Field Name Type Valid Values Description Access
imgId String   Unique identifier Read-Only
owner String   Image’s owner Read-Only
os String   Operating system Read-Write
arch String   Architecture of the Image Read-Write
description String   Description of the image Read-Write
tag String list   Image’s keywords Read-Write
vmType String none, xen, kvm, virtualbox, vmware Virtual machine type  
imgType String machine, kernel, eucalyptus, nimbus, opennebula, openstack Aim of the image Read-Write
permission String public, private Access permission to the image Read-Write
imgStatus String available, locked Status of the image Read-Write
createdDate Date   Upload date Read-Only
lastAccess Date   Last time the image was accessed Read-Only
accessCount Long   # times the image has been accessed Read-Only
size Long   Size of the image Read-Only

Image Registration

Once the image has been created and stored into the repository, we need to register it into the targeted infrastructure before we can instantiate it. Users requirements are simply the image, the targeted infrastructure and the kernel. The kernel is an optional requirement that allows advance users to select the most appropriate kernel for their experiments. This tool provides a list of available kernels organized by infrastructure. Nevertheless, users may request support for other kernels like one customized by them. Registering an image also includes the process of adapting it for the infrastructure. Often we find differences between them requiring us to provide further customizations, security check, the upload of the image to the infrastructure repository, and registering it. The process of adaptation and registration is depicted in Figure 4 in more detail. These customizations include the configuration of network IP, DNS, file system table, and kernel modules. Additional configuration is performed depending on the targeted deployed infrastructure.
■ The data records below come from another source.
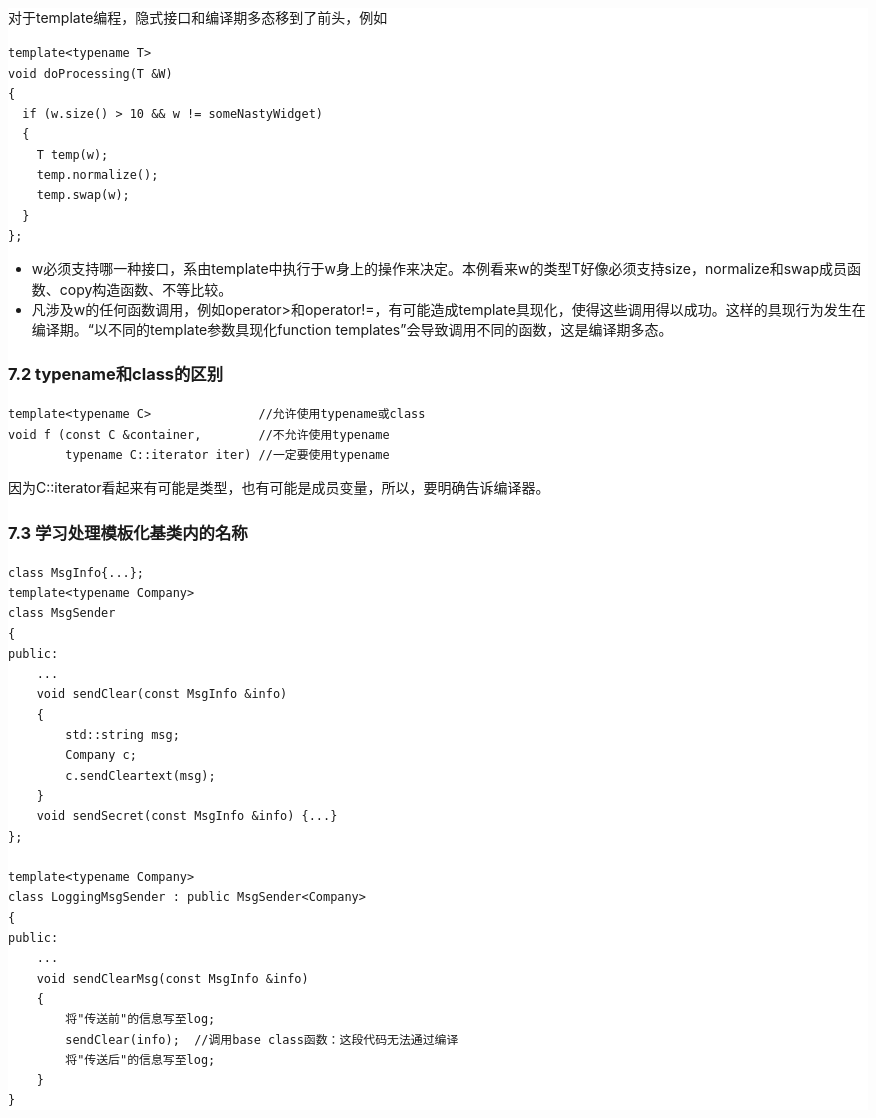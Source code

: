 对于template编程，隐式接口和编译期多态移到了前头，例如

```
template<typename T>
void doProcessing(T &W)
{
  if (w.size() > 10 && w != someNastyWidget)
  {
  	T temp(w);
    temp.normalize();
    temp.swap(w);
  }
};
```

- w必须支持哪一种接口，系由template中执行于w身上的操作来决定。本例看来w的类型T好像必须支持size，normalize和swap成员函数、copy构造函数、不等比较。
- 凡涉及w的任何函数调用，例如operator>和operator!=，有可能造成template具现化，使得这些调用得以成功。这样的具现行为发生在编译期。“以不同的template参数具现化function templates”会导致调用不同的函数，这是编译期多态。

### 7.2 typename和class的区别

```
template<typename C>               //允许使用typename或class
void f (const C &container,        //不允许使用typename
		typename C::iterator iter) //一定要使用typename
```

因为C::iterator看起来有可能是类型，也有可能是成员变量，所以，要明确告诉编译器。

### 7.3 学习处理模板化基类内的名称

```
class MsgInfo{...};
template<typename Company>
class MsgSender
{
public:
	...
    void sendClear(const MsgInfo &info)
    {
  		std::string msg;
        Company c;
        c.sendCleartext(msg);
    }
    void sendSecret(const MsgInfo &info) {...}
};

template<typename Company>
class LoggingMsgSender : public MsgSender<Company>
{
public:
	...
    void sendClearMsg(const MsgInfo &info)
    {
  		将"传送前"的信息写至log;
        sendClear(info);  //调用base class函数：这段代码无法通过编译
        将"传送后"的信息写至log;
	}
}
```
In the HPC infrastructure the images are converted to network bootable images to be provisioned on bare-metal machines. Here, the customization process configures the image, so it can be integrated into the pool of deployable images accessible by the scheduler. In our case this is Moab. Hence, if such an image is specified as part of the job description the scheduler will conduct the provisioning of the image for us. These images are stateless and the system is restored by reverting to a default OS once the running job requiring a customized image is completed.

Images targeted for cloud infrastructures need to be converted into VM disks. These images also need some additional configuration to enable VM’s contextualization in the selected cloud. Our plan is to support the main IaaS clouds, namely Eucalyptus, Nimbus, OpenStack, OpenNebula, and Amazon Web Service (AWS). As our tool is extensible, we can also support other cloud frameworks.